Selsha volvió a gritar al darse cuenta de que el pequeño monstruo hablaba de ella, pero el pirata que la sujetaba consiguió taparle la boca con una mano.
—La niña sólo se ha asustado —le dijo al monstruo aracnoide—. Es asunto nuestro, no vuestro.
—¡Bah! Deberíais dejarla sin habla si sigue así, o comérosla. Lo mejor es comer primero a los más ruidosos.
La criatura giró en redondo y, con gran habilidad, se montó en el torso del monstruo más grande, colocándose sobre un hombro. El monstruo de mayor tamaño se alejó arrastrando los pies, llevando a cuestas tanto a su amo como el pesado cofre sin la menor dificultad.
Selsha seguía debatiéndose y gritando tras la mano de su captor.
—¡Selsha! ¡Selsha, cariño! Se han ido. ¡Debes callarte, por favor! Los monstruos se han ido.
—Ya has oído a tu madre —dijo el pirata que la agarraba—. No hay necesidad de esto, niña.
Selsha alzó hacia Mirya unos ojos desorbitados por el terror. A continuación, dejó de luchar contra su captor y cedió con una leve inclinación de cabeza. El pirata retiró la mano con cuidado, y Selsha respiró hondo.
—Lo siento —dijo con voz entrecortada—. ¡Me han asustado!
—Y a mí también —dijo Mirya. Pensó en el monstruo aracnoide y en su fea amenaza, y se estremeció—, pero no debes volver a gritar así si puedes evitarlo.
—Lo intentaré.
—Buena chica —dijo Mirya con alivio. Miró a los dos piratas que la tenían agarrada por los brazos—. ¿Qué clase de lugar es éste?
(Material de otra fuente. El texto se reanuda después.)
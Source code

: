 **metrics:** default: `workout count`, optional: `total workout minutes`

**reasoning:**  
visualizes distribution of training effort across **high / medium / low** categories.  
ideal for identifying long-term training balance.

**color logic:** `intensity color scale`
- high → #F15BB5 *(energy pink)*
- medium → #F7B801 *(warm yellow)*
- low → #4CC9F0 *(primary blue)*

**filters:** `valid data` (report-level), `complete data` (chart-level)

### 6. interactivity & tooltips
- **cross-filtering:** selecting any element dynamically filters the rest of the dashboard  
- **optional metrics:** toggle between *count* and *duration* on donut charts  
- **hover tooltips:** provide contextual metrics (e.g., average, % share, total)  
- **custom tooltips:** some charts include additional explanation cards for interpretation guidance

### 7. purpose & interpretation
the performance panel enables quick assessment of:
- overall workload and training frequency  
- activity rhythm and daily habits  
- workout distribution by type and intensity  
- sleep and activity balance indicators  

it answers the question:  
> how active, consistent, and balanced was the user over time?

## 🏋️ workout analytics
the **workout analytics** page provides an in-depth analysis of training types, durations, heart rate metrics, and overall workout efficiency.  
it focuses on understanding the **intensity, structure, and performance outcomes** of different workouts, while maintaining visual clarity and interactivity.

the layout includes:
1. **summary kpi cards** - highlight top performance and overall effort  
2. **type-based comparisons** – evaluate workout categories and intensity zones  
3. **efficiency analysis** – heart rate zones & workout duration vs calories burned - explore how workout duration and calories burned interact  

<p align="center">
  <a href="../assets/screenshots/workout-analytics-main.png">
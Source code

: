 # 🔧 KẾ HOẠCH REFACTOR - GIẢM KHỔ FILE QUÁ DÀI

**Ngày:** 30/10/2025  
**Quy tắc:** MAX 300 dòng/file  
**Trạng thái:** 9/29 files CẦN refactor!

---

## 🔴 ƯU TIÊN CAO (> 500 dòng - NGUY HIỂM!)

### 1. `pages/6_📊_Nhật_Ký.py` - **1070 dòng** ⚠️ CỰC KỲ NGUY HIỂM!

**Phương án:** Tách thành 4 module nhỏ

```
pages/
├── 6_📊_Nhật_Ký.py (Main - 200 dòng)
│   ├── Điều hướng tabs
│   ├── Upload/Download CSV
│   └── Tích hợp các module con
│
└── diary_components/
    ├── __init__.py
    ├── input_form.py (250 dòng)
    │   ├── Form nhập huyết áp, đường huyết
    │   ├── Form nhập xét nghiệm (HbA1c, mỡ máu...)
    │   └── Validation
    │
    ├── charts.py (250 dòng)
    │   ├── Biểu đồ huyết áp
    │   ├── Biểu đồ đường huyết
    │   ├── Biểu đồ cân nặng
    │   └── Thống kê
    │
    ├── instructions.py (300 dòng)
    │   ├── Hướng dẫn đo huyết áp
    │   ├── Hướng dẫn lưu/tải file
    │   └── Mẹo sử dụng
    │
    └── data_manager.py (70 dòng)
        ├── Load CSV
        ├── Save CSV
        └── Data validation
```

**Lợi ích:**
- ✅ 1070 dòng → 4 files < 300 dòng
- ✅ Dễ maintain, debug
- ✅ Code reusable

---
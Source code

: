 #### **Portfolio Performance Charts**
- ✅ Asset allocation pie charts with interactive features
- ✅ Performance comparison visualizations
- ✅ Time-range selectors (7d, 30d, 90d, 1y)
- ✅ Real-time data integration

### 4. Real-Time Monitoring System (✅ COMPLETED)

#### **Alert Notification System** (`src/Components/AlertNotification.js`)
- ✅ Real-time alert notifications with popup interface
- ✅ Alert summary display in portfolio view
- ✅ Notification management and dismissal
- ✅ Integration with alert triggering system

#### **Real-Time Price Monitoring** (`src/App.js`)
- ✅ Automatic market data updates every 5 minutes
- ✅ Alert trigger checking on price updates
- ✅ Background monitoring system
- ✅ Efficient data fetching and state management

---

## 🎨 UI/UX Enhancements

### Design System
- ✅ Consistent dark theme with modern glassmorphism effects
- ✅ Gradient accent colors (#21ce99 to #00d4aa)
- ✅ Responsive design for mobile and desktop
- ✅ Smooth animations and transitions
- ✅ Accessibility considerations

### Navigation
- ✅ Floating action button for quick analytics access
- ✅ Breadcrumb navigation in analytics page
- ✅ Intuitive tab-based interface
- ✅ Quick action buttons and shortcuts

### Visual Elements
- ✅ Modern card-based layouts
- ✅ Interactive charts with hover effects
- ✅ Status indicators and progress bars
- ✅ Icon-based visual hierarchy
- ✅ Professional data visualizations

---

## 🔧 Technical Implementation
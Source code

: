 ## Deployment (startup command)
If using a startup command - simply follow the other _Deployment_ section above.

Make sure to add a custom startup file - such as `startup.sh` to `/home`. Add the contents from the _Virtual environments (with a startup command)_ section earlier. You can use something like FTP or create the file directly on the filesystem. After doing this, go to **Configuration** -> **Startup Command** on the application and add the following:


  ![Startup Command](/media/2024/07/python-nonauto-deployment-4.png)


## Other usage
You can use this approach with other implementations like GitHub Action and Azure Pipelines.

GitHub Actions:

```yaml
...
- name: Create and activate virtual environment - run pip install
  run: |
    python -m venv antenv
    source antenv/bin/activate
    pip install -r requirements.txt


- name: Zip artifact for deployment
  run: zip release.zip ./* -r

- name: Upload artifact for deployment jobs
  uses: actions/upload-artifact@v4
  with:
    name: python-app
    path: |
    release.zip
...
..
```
—¡Ah, conque ahora se digna hablarnos! —dijo el pirata que la conducía con una risotada—. Estás en la Torre de la Luna Negra, amorcito. No te preocupes. ¡Pronto te acostumbrarás a los neogi y a sus moles sombrías!
¿Neogi? Supuso que se refería a la criatura aracnoide, pero no tuvo más ocasión de seguir preguntando. Los piratas llevaron a Mirya y a Selsha por el nuevo pasadizo un buen trecho hasta que llegaron a una celda vacía. Había unos antiguos jergones de paja y mantas roñosas. Cogieron las llaves de la puerta de un gancho que había cerca y abrieron la celda. Mirya decidió intentarlo una vez más antes de que se marchasen sus captores.
—¿Dónde estamos?
—¿Quieres decir que no lo sabes? —respondió el hombre con una risa áspera—. Por encima del mar, detrás de la luna, por debajo del sol y entre las estrellas. ¡Ahí es donde estás! Estás en una isla en el Mar de la Noche, y aquí estarás hasta que el capitán supremo decida otra cosa.
—¿Por encima del mar…? —preguntó Mirya.
Pero el pirata ya no la escuchaba. La empujó al interior de la celda con tal fuerza que la hizo caer de rodillas y manos. El otro pirata empujó a Selsha tras ella. Después cerraron la pesada puerta de barrotes de hierro y dejaron solas a las dos Erstenwold en la lobreguez de su celda.